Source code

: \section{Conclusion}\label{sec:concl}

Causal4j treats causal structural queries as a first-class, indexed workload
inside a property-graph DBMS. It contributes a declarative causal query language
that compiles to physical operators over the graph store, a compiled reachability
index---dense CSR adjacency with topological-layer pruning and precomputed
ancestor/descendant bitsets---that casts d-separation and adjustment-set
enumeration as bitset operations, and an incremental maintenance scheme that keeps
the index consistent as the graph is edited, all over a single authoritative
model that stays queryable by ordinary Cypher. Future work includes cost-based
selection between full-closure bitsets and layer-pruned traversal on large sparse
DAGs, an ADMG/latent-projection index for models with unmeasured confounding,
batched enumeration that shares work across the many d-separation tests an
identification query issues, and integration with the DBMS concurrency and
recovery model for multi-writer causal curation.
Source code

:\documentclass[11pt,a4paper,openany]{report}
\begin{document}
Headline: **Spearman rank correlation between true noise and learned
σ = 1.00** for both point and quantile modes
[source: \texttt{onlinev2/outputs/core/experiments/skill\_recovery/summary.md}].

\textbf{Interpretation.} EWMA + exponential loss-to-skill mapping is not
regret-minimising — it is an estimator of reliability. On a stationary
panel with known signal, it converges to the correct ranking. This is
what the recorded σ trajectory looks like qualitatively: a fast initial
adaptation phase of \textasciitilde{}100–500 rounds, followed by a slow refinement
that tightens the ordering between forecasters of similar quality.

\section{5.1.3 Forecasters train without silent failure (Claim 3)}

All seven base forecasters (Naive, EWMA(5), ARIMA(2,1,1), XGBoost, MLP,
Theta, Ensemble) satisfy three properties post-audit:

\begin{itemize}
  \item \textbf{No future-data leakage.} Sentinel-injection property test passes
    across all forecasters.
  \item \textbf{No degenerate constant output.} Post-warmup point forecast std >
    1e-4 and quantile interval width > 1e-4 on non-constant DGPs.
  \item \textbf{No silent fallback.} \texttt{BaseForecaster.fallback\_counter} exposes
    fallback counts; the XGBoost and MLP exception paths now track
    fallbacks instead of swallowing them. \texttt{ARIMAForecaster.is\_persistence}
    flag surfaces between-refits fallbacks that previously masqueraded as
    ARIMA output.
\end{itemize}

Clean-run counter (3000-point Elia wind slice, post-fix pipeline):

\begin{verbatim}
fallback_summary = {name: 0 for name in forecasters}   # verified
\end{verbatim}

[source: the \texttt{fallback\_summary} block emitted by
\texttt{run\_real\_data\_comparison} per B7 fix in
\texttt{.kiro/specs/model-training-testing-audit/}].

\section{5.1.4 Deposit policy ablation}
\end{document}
...
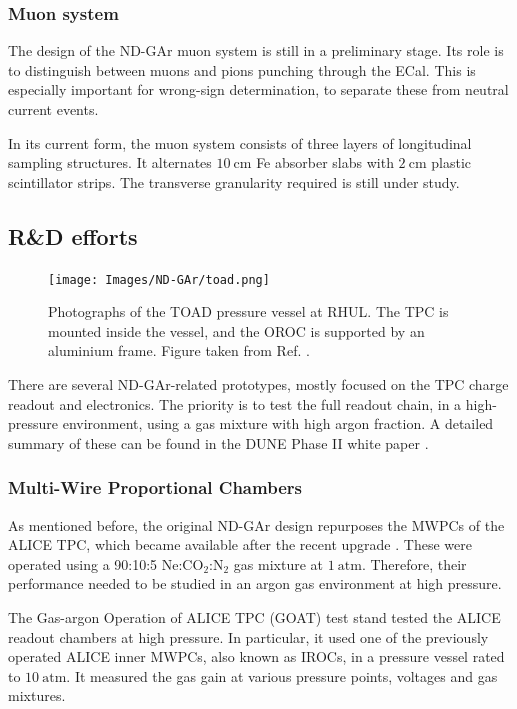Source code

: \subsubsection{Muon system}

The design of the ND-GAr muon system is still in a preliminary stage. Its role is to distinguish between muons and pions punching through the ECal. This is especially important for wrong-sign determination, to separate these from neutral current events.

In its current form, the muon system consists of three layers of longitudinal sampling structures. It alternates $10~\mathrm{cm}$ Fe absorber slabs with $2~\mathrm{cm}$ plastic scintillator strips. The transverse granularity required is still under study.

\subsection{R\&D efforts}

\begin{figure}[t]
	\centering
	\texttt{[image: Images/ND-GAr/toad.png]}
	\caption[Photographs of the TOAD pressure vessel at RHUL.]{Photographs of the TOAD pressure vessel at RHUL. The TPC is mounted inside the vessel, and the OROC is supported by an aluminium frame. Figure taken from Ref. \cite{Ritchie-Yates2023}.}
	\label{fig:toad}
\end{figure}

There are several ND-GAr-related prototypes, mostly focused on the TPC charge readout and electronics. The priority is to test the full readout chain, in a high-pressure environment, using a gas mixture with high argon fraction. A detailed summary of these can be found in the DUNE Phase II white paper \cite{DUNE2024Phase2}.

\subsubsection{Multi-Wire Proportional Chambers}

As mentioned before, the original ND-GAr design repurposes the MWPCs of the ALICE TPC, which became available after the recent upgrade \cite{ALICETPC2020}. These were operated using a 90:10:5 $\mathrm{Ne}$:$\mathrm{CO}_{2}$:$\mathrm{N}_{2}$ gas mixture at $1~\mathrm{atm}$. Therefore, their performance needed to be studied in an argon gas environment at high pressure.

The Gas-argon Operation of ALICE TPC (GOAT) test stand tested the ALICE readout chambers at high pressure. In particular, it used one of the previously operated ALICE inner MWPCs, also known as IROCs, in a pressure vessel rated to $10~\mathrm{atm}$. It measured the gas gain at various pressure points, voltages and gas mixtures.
...
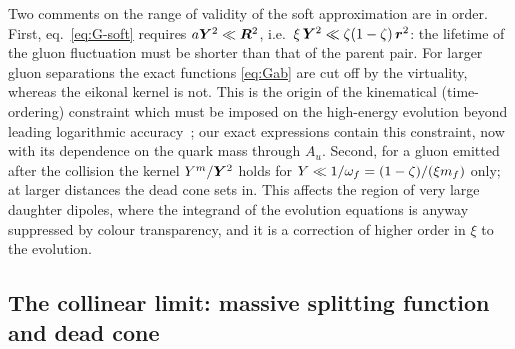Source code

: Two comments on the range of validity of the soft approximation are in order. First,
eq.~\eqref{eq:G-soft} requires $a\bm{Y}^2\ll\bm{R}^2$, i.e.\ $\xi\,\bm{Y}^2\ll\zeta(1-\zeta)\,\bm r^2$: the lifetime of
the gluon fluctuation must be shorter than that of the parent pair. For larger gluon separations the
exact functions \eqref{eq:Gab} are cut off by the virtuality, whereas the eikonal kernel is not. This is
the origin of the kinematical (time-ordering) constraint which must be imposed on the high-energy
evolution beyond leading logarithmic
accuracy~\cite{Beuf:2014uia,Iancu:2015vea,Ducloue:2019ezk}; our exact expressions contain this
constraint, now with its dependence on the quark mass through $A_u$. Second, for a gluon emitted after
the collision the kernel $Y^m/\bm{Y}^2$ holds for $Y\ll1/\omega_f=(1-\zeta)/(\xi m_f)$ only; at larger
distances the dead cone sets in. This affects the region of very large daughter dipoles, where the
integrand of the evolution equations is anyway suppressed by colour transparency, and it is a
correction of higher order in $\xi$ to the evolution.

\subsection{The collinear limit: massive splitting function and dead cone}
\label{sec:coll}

TASK => Only the lines with "enumeration" are needed; find them in the records and copy each one.

COMPLETED EXERCISE =>
enumeration as bitset operations, and an incremental maintenance scheme that keeps
batched enumeration that shares work across the many d-separation tests an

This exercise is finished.